◆ **PROBLEM TO SOLVE**: Return every line of the data that contains the string "caso".

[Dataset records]
************

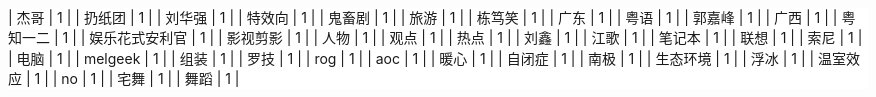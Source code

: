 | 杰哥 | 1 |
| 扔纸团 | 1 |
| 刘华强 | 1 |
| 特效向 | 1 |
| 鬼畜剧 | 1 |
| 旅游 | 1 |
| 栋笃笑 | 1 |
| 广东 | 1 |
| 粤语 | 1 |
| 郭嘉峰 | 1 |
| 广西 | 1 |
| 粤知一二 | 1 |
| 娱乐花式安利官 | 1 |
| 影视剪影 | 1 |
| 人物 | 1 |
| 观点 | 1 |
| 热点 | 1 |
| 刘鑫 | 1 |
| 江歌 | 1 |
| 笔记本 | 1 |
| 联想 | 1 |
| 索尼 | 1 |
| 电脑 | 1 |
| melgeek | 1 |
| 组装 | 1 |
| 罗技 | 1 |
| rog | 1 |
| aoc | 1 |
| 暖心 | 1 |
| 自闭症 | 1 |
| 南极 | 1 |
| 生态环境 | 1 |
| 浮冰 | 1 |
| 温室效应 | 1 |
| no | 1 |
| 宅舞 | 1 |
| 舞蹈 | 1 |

************

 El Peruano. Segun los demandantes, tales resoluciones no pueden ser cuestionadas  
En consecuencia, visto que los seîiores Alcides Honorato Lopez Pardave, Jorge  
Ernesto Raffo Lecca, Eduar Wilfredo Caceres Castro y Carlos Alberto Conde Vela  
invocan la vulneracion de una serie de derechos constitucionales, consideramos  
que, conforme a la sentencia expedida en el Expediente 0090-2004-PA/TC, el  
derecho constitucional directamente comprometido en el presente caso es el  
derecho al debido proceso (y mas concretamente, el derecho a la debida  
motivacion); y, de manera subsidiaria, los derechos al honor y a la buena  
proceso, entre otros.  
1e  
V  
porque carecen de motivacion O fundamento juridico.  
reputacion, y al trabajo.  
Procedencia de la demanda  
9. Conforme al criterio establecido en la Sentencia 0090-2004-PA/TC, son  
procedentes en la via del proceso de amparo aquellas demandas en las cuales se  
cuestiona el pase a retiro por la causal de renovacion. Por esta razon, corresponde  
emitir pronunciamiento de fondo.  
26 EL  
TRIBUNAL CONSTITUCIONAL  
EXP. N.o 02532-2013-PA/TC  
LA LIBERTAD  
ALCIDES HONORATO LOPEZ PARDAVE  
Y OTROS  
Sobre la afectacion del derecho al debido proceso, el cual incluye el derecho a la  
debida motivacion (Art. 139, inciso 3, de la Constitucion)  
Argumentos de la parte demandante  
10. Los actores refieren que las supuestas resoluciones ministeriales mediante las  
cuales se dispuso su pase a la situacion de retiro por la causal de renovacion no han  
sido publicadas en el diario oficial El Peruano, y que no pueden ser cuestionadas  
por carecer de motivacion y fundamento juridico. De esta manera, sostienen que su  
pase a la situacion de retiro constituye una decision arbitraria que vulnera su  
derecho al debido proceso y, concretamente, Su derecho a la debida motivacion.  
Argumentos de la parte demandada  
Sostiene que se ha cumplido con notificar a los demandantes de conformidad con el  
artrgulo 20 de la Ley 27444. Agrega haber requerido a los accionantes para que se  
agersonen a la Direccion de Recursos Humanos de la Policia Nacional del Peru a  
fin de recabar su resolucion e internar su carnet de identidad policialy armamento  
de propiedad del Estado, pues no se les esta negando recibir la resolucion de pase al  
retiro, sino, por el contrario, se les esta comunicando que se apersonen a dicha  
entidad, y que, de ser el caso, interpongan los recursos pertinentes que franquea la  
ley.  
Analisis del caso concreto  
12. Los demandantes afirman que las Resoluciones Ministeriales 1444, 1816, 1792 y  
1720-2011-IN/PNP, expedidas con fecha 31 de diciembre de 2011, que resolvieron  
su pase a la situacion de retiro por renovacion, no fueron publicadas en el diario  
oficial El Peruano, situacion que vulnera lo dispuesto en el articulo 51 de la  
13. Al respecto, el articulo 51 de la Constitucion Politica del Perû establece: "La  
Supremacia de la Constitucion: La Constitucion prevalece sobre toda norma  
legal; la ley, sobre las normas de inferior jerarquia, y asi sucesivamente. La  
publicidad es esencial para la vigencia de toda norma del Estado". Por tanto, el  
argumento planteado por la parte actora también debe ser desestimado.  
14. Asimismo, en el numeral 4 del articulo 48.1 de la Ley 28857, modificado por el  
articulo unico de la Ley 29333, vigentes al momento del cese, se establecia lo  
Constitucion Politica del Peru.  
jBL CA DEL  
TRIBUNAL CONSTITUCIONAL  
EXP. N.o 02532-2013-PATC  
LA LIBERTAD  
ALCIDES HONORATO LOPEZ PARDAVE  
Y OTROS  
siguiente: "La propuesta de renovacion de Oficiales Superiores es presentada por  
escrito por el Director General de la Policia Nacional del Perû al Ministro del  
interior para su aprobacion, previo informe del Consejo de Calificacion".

************

◆ **RESULT OF THE EXERCISE**:
derecho constitucional directamente comprometido en el presente caso es el  
entidad, y que, de ser el caso, interpongan los recursos pertinentes que franquea la  
Analisis del caso concreto  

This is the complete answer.